A Snarketing post by Ron Shevlin, Director of Research at Cornerstone Advisors
One of the distinguishing financial services-related characteristics of Gen Yers is their awareness and understanding of the concept of the “credit score.” My generation didn’t know what a credit score was, let alone what our individual credit score was, when we were in our 20s (OK, that wasn’t really fair, since the FICO score wasn’t introduced until 1989 when most Boomers were already in their 30s),
It wasn’t until recently that Americans truly became aware of what a credit score was, and how it impacted the interest rate they got on their credit cards and loans. Excellent services — Credit Karma comes to mind — have emerged to help consumers track their credit score, and understand how their financial-related actions impact their credit score.
But the credit score is a tool that financial institutions use to rate consumers’ creditworthiness. From a consumer perspective, it’s not a useful financial management or measurement tool.
Based on their financial behaviors, my in-laws probably have a lousy credit score. And I doubt they could care less. Getting credit from a financial institution isn’t something they’re too worried about getting. Yet, you and I should be so lucky to be in as good a financial situation as they are.
Exactly how well are they doing? And how much “better” are they doing, financially, than you or I?
I don’t know the answer to those questions because there is no universally-accepted score (think of it as a FinScore) that measures this.
What I do know is that we need one. “We” being both consumers and financial institutions.
I couldn’t tell you if this is the case in other countries, but Americans LOVE to grade and score things. We brag about our SAT score, our college GPA, our Klout score, even our cholesterol score. We love to know how we’re doing, and how we’re doing relative to everyone else.
How much money we make (annual income) has historically been the metric of how well we’re doing financially, but if you have a $500k mortgage and 3 kids between the ages of 10 and 20, you’re not doing as well as someone making the same amount who has no kids and no mortgage on the identical house to the one you own.

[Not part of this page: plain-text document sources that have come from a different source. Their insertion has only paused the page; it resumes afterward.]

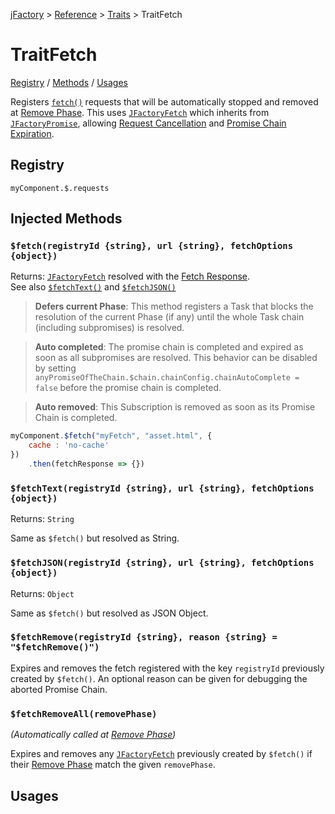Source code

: [jFactory](../README.md) > [Reference](index.md) > [Traits](index.md#traits-component-features) > TraitFetch

# TraitFetch

[Registry](#registry) / [Methods](#injected-methods) / [Usages](#usages)


Registers [`fetch()`](https://developer.mozilla.org/docs/Web/API/Fetch_API) requests that will be automatically stopped and removed at [Remove Phase](TraitService-Phases.md#remove-phase).
This uses [`JFactoryFetch`](JFactoryFetch.md) which inherits from [`JFactoryPromise`](JFactoryPromise.md), allowing [Request Cancellation](JFactoryPromise.md#chain-completion--cancellation) and [Promise Chain Expiration](JFactoryPromise.md#chain-expiration).  

## Registry
`myComponent.$.requests`

## Injected Methods

### `$fetch(registryId {string}, url {string}, fetchOptions {object})`
Returns: [`JFactoryFetch`](JFactoryFetch.md) resolved with the [Fetch Response](https://developer.mozilla.org/docs/Web/API/Response).   
See also [`$fetchText()`](#fetchtextregistryid-string-url-string-fetchoptions-object) and [`$fetchJSON()`](#fetchjsonregistryid-string-url-string-fetchoptions-object)

>**Defers current Phase**: This method registers a Task that blocks the resolution of the current Phase (if any) until the whole Task chain (including subpromises) is resolved.

>**Auto completed**: The promise chain is completed and expired as soon as all subpromises are resolved. This behavior can be disabled by setting `anyPromiseOfTheChain.$chain.chainConfig.chainAutoComplete = false` before the promise chain is completed.

> **Auto removed**: This Subscription is removed as soon as its Promise Chain is completed.

```javascript
myComponent.$fetch("myFetch", "asset.html", {
    cache : 'no-cache'
})
    .then(fetchResponse => {})
```
### `$fetchText(registryId {string}, url {string}, fetchOptions {object})`
Returns: `String`

Same as `$fetch()` but resolved as String.

### `$fetchJSON(registryId {string}, url {string}, fetchOptions {object})`
Returns: `Object`

Same as `$fetch()` but resolved as JSON Object.

### `$fetchRemove(registryId {string}, reason {string} = "$fetchRemove()")`

Expires and removes the fetch registered with the key `registryId` previously created by `$fetch()`. An optional reason can be given for debugging the aborted Promise Chain.

### `$fetchRemoveAll(removePhase)`

*(Automatically called at [Remove Phase](TraitService-Phases.md#remove-phase))*

Expires and removes any [`JFactoryFetch`](JFactoryFetch.md) previously created by `$fetch()` if their [Remove Phase](TraitService-Phases.md#remove-phase) match the given `removePhase`.
 
## Usages
<!--
#### 1. $fetch.then()

This example shows how jFactory synchronize Tasks (including requests) and there promise chains between install() and enable();
 
```javascript
let myComponent = jFactory("myComponent", {
    onInstall() {
        // theses requests are loaded in parallel
        // the onInstall handler is resolved when all its Tasks are completed
        this.$fetchJSON("data1", asset.json, {cache: 'no-cache'})
            .then(r => this.json = r);
        this.$fetchText("data2", asset.json, {cache: 'no-cache'})
            .then(r => this.text = r);
        this.$fetch("data3", asset.json, {cache: 'no-cache'})
            .then(r => this.fetchResponse = r);
    },
    onEnable() {
        // "await $install()" guarantees that all its Tasks and sub promises are completed
        // so the results are available here:
        this.$log("loaded as json:", this.json);
        this.$log("loaded as text:", this.text);
        this.$log("loaded as fetch response:", this.fetchResponse);
    },
});

await myComponent.$install(true); // install+enable
```
####2. await $fetch()

If you don't like to use "then()", and prefer to use await, 
be careful to parallelize the Tasks to maximize the performances. 

```javascript
let myComponent = jFactory("myComponent", {
    async onInstall() {
        // start all the Tasks in parallel before using await
        let task1 = this.$fetchJSON("data1", asset.json, {cache: 'no-cache'});
        let task2 = this.$fetchText("data2", asset.json, {cache: 'no-cache'});
        let task3 = this.$fetch("data3", asset.json, {cache: 'no-cache'});

        // assign the results 
        this.json = await task1;
        this.text = await task2;
        this.fetchResponse = await task3;
    },
    onEnable() {
        this.$log("loaded as json:", this.json);
        this.$log("loaded as text:", this.text);
        this.$log("loaded as fetch response:", this.fetchResponse);
    },
});

await myComponent.$install(true); // install+enable
```
-->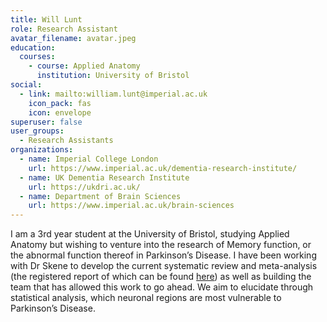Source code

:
 ```yaml
---
title: Will Lunt
role: Research Assistant
avatar_filename: avatar.jpeg
education:
  courses:
    - course: Applied Anatomy
      institution: University of Bristol
social:
  - link: mailto:william.lunt@imperial.ac.uk
    icon_pack: fas
    icon: envelope
superuser: false
user_groups:
  - Research Assistants
organizations:
  - name: Imperial College London
    url: https://www.imperial.ac.uk/dementia-research-institute/
  - name: UK Dementia Research Institute
    url: https://ukdri.ac.uk/
  - name: Department of Brain Sciences
    url: https://www.imperial.ac.uk/brain-sciences
---
```

I am a 3rd year student at the University of Bristol, studying Applied Anatomy but wishing to venture into the research of Memory function, or the abnormal function thereof in Parkinson’s Disease. I have been working with Dr Skene to develop the current systematic review and meta-analysis (the registered report of which can be found [here](https://www.crd.york.ac.uk/prospero/display_record.php?RecordID=265515)) as well as building the team that has allowed this work to go ahead. We aim to elucidate through statistical analysis, which neuronal regions are most vulnerable to Parkinson’s Disease.
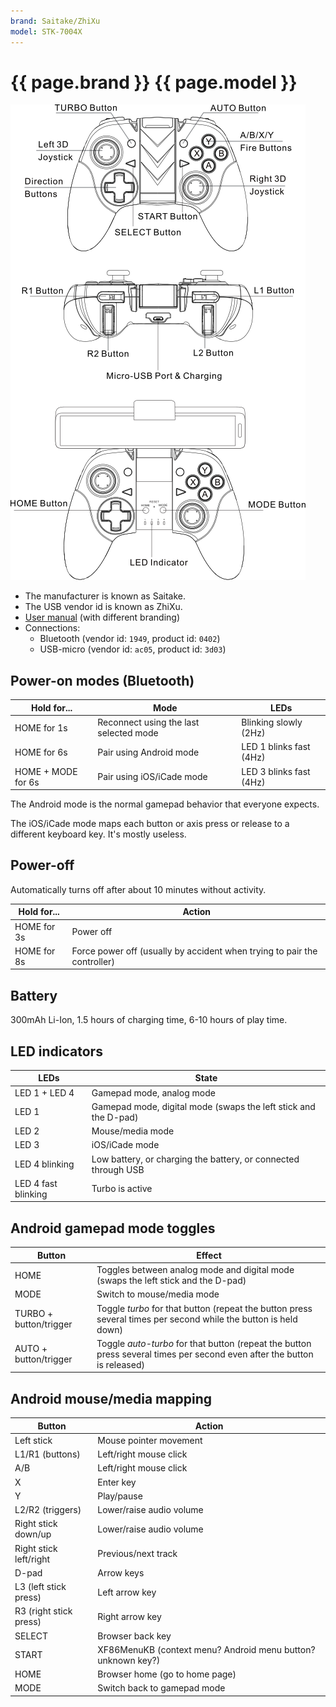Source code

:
 ```yaml
---
brand: Saitake/ZhiXu
model: STK-7004X
---
```


# {{ page.brand }} {{ page.model }}

<img class="drawing" src="ZhiXu_STK-7004X.svg" alt="Drawing of the {{ page.brand }} {{ page.model }} gamepad, showing all buttons.">

* The manufacturer is known as Saitake.
* The USB vendor id is known as ZhiXu.
* [User manual](http://cdn.cnetcontent.com/b9/ba/b9ba3e9a-e622-4c49-92ce-56a1fab5763c.pdf) (with different branding)
* Connections:
    * Bluetooth (vendor id: `1949`, product id: `0402`)
    * USB-micro (vendor id: `ac05`, product id: `3d03`)

## Power-on modes (Bluetooth)

Hold for...        | Mode                                   | LEDs
------------------ | -------------------------------------- | ----
HOME        for 1s | Reconnect using the last selected mode | Blinking slowly (2Hz)
HOME        for 6s | Pair using Android mode                | LED 1 blinks fast (4Hz)
HOME + MODE for 6s | Pair using iOS/iCade mode              | LED 3 blinks fast (4Hz)

The Android mode is the normal gamepad behavior that everyone expects.

The iOS/iCade mode maps each button or axis press or release to a different keyboard key. It's mostly useless.

## Power-off

Automatically turns off after about 10 minutes without activity.

Hold for... | Action
----------- | ------
HOME for 3s | Power off
HOME for 8s | Force power off (usually by accident when trying to pair the controller)

## Battery

300mAh Li-Ion, 1.5 hours of charging time, 6-10 hours of play time.

## LED indicators

LEDs           | State
-------------- | -----
LED 1 + LED 4  | Gamepad mode, analog mode
LED 1          | Gamepad mode, digital mode (swaps the left stick and the D-pad)
LED 2          | Mouse/media mode
LED 3          | iOS/iCade mode
LED 4 blinking | Low battery, or charging the battery, or connected through USB
LED 4 fast blinking | Turbo is active

## Android gamepad mode toggles

Button                 | Effect
---------------------- | ------
HOME                   | Toggles between analog mode and digital mode (swaps the left stick and the D-pad)
MODE                   | Switch to mouse/media mode
TURBO + button/trigger | Toggle *turbo* for that button (repeat the button press several times per second while the button is held down)
AUTO  + button/trigger | Toggle *auto-turbo* for that button (repeat the button press several times per second even after the button is released)

## Android mouse/media mapping

Button                 | Action
---------------------- | ------
Left stick             | Mouse pointer movement
L1/R1 (buttons)        | Left/right mouse click
A/B                    | Left/right mouse click
X                      | Enter key
Y                      | Play/pause
L2/R2 (triggers)       | Lower/raise audio volume
Right stick down/up    | Lower/raise audio volume
Right stick left/right | Previous/next track
D-pad                  | Arrow keys
L3 (left stick press)  | Left arrow key
R3 (right stick press) | Right arrow key
SELECT                 | Browser back key
START                  | XF86MenuKB (context menu? Android menu button? unknown key?)
HOME                   | Browser home (go to home page)
MODE                   | Switch back to gamepad mode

Or maybe based on other factors and behaviors, you are. Who knows?
Conceptually, this is exactly what we want: A score. A single number that tells us how we’re doing. Having talked to the founders of FlexScore, I know that they’re building a lot of depth into the score to show how various financial actions or behaviors impact the FlexScore. And I know that Moven is validating its methodology for how it calculates the CRED score with real-world results.
Practically speaking, though, no matter how good (i.e., accurate) the CRED or FlexScore is, the challenge for the two firms — and anybody else who wants to create a score — is getting that score to be universally-adopted.
The quality of the score isn’t really the most important thing here. If you want proof of that, I have one word for you: Klout. A ridiculous metric that doesn’t really measure influence at all, yet has become a widely adopted score.
The success of either firm to have its score become the accepted score will be dependent upon the success of their respective marketing efforts.
An established, more widely known FI may try to develop its own score, but that effort is likely to run into the “what’s the ROI of this initiative?” mentality that kills plenty of potentially good ideas at banks.
Maybe the CFPB could help to develop this score (call me anytime you want to discuss this, Mr. Cordray).
Although I don’t see any existing bank doing it, it’s in the best interest of banks and credit unions to see a widely-accepted FinScore emerge.
Here’s why: The next wave of banking competition is competing on performance. That is, who best helps the customer manage and improve their financial lives — and not who has the best rates or fees, or who claims to have the best service (whatever that means).
In order to prove that it’s actually helping customers improve their financial lives, a bank or credit union needs a commonly accepted metric. A FinScore.
With a universally accepted FinScore, consumers will be able to make educated decisions about who to do business based on: 1) How important improving their FinScore is to them, 2) Which FI promises to best improve that FinScore — and ultimately delivers on that promise, and 3) The cost to the consumer for getting an X-point improvement in their FinScore.
Banks and credit unions will brag that their customers/members averaged a 25-point improvement in their FinScore over the past 12 months, and that their competitors’ customers/members didn’t do as well.
Competing on performance is the future of retail banking — but the industry needs a FinScore to make it happen.